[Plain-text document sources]
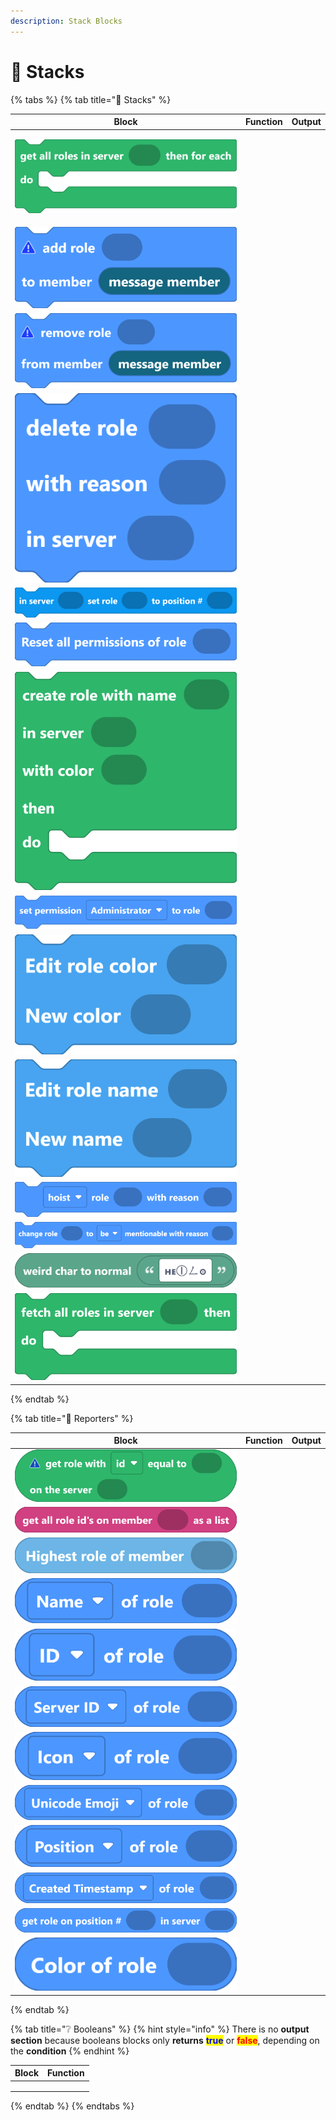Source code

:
 ```yaml
---
description: Stack Blocks
---
```


# 🧱 Stacks



{% tabs %}
{% tab title="🧱 Stacks" %}


| Block                                                                               | Function | Output |
| ----------------------------------------------------------------------------------- | -------- | ------ |
| <p></p><p><img src="../../../../../.gitbook/assets/screenshot (38).png" alt=""></p> |          |        |
| ![](<../../../../../.gitbook/assets/screenshot (39) (3).png>)                       |          |        |
| ![](<../../../../../.gitbook/assets/screenshot (40) (1).png>)                       |          |        |
| ![](<../../../../../.gitbook/assets/screenshot (41) (1).png>)                       |          |        |
| ![](<../../../../../.gitbook/assets/screenshot (42).png>)                           |          |        |
| ![](<../../../../../.gitbook/assets/screenshot (43).png>)                           |          |        |
| ![](<../../../../../.gitbook/assets/screenshot (44) (2).png>)                       |          |        |
| ![](<../../../../../.gitbook/assets/screenshot (45) (3).png>)                       |          |        |
| ![](<../../../../../.gitbook/assets/screenshot (46) (2).png>)                       |          |        |
| ![](<../../../../../.gitbook/assets/screenshot (47) (1).png>)                       |          |        |
| ![](<../../../../../.gitbook/assets/screenshot (48) (2).png>)                       |          |        |
| ![](<../../../../../.gitbook/assets/screenshot (49) (1).png>)                       |          |        |
| ![](<../../../../../.gitbook/assets/screenshot (50) (2).png>)                       |          |        |
| ![](<../../../../../.gitbook/assets/screenshot (51) (2).png>)                       |          |        |
{% endtab %}

{% tab title="📢 Reporters" %}


| Block                                                         | Function | Output |
| ------------------------------------------------------------- | -------- | ------ |
| ![](<../../../../../.gitbook/assets/screenshot (82) (1).png>) |          |        |
| ![](<../../../../../.gitbook/assets/screenshot (52).png>)     |          |        |
| ![](<../../../../../.gitbook/assets/screenshot (53) (2).png>) |          |        |
| ![](<../../../../../.gitbook/assets/screenshot (54) (1).png>) |          |        |
| ![](<../../../../../.gitbook/assets/screenshot (55) (1).png>) |          |        |
| ![](<../../../../../.gitbook/assets/screenshot (56) (2).png>) |          |        |
| ![](<../../../../../.gitbook/assets/screenshot (57) (2).png>) |          |        |
| ![](<../../../../../.gitbook/assets/screenshot (58) (2).png>) |          |        |
| ![](<../../../../../.gitbook/assets/screenshot (59) (2).png>) |          |        |
| ![](<../../../../../.gitbook/assets/screenshot (60) (2).png>) |          |        |
| ![](<../../../../../.gitbook/assets/screenshot (61).png>)     |          |        |
| ![](<../../../../../.gitbook/assets/screenshot (62) (2).png>) |          |        |
{% endtab %}

{% tab title="❔ Booleans" %}
{% hint style="info" %}
There is no **output section** because booleans blocks only **returns** <mark style="color:blue;">**true**</mark> or <mark style="color:red;">**false**</mark>, depending on the **condition**
{% endhint %}



| Block | Function |
| ----- | -------- |
|       |          |
|       |          |
|       |          |
{% endtab %}
{% endtabs %}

**Exercise:** Among the preceding records, how many lines include the word "style"? Reply with the number only.

**Result:** 2